Eventually we could move on to trying out different asset allocations so they could get a sense of their risk tolerance, and when they’re old enough to work we could even use some of their income to open Roth IRAs in their names so they can invest for real and start building up some real savings.
My goal here is simply to help them get used to the process of investing and dealing with the ups and downs before there are any real stakes so that it’s a much more natural exercise when they get older and it starts to matter.
5. Allowing them to take on debt
Eventually – again, probably years down the line – I’m going to let my kids borrow money from me and pay it back with interest.
Let’s say they want a new video game system that costs $300 but they only have $200 in their account. Well, maybe they can borrow the extra $100 from me and pay me back over the course of the next year with 10% interest.
Just like with investing, my goal here is to give my kids experience with debt before there are any real stakes. They can experience the convenience of having access to more money than they’ve saved, along with the struggle of having to pay me back out of their allowance every single week.

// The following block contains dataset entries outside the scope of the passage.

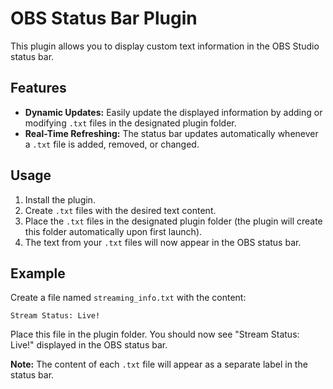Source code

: # OBS Status Bar Plugin

This plugin allows you to display custom text information in the OBS Studio status bar. 

## Features

* **Dynamic Updates:** Easily update the displayed information by adding or modifying `.txt` files in the designated plugin folder.
* **Real-Time Refreshing:** The status bar updates automatically whenever a `.txt` file is added, removed, or changed. 

## Usage

1. Install the plugin.
2. Create `.txt` files with the desired text content. 
3. Place the `.txt` files in the designated plugin folder (the plugin will create this folder automatically upon first launch).
4. The text from your `.txt` files will now appear in the OBS status bar.

## Example

Create a file named `streaming_info.txt` with the content:

```
Stream Status: Live!
```

Place this file in the plugin folder. You should now see "Stream Status: Live!" displayed in the OBS status bar. 

**Note:** The content of each `.txt` file will appear as a separate label in the status bar. 

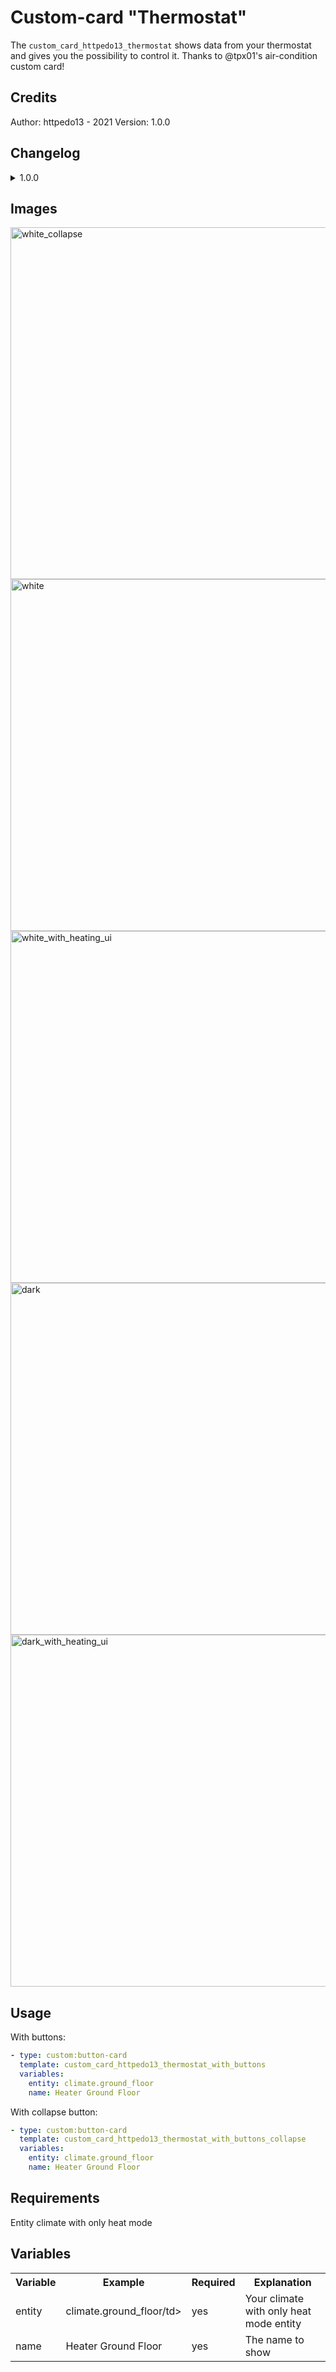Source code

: # Custom-card "Thermostat"
The `custom_card_httpedo13_thermostat` shows data from your thermostat and gives you the possibility to control it. Thanks to @tpx01's air-condition custom card!

## Credits
Author: httpedo13 - 2021
Version: 1.0.0  

## Changelog
<details>
<summary>1.0.0</summary>
Initial release
</details>

## Images
<img width="563" alt="white_collapse" src="https://user-images.githubusercontent.com/40502451/146683325-b23e829d-e058-4079-8809-d7d30cd783b7.png">

<img width="563" alt="white" src="https://user-images.githubusercontent.com/40502451/146683349-f68a25d9-1d3b-4953-98d3-eea95bfee8e7.png">

<img width="563" alt="white_with_heating_ui" src="https://user-images.githubusercontent.com/40502451/146683359-0625fe65-9bac-4725-b931-2c82a432e6fc.png">

<img width="563" alt="dark" src="https://user-images.githubusercontent.com/40502451/146683366-fee88c38-3475-4df1-861c-3495a369b5c1.png">

<img width="563" alt="dark_with_heating_ui" src="https://user-images.githubusercontent.com/40502451/146683373-9654de81-ce3c-44ca-959d-fab1ac2df141.png">


## Usage

With buttons:
```yaml
- type: custom:button-card
  template: custom_card_httpedo13_thermostat_with_buttons
  variables:
  	entity: climate.ground_floor
  	name: Heater Ground Floor
```

With collapse button:
```yaml
- type: custom:button-card
  template: custom_card_httpedo13_thermostat_with_buttons_collapse
  variables:
  	entity: climate.ground_floor
  	name: Heater Ground Floor
```

## Requirements
Entity climate with only heat mode

## Variables
<table>
<tr>
<th>Variable</th>
<th>Example</th>
<th>Required</th>
<th>Explanation</th>
</tr>
<tr>
<td>entity</td>
<td>climate.ground_floor/td>
<td>yes</td>
<td>Your climate with only heat mode entity</td>
</tr>
<tr>
<td>name</td>
<td>Heater Ground Floor</td>
<td>yes</td>
<td>The name to show</td>
</tr>
</table>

More than anything, I want them to understand how debt really works so that they can approach it intelligently when they get to adulthood, instead of with fear or ignorance.
What are your ideas?
Like I said before, I’m not an expert on any of this. These are just some ideas I’ve come up with from reading how other people are doing it and thinking about what I’d like my kids to learn.
So what I’d really love to do is hear about your ideas. How are you teaching your kids about money? Or how do you think you’d like to do it when they’re old enough?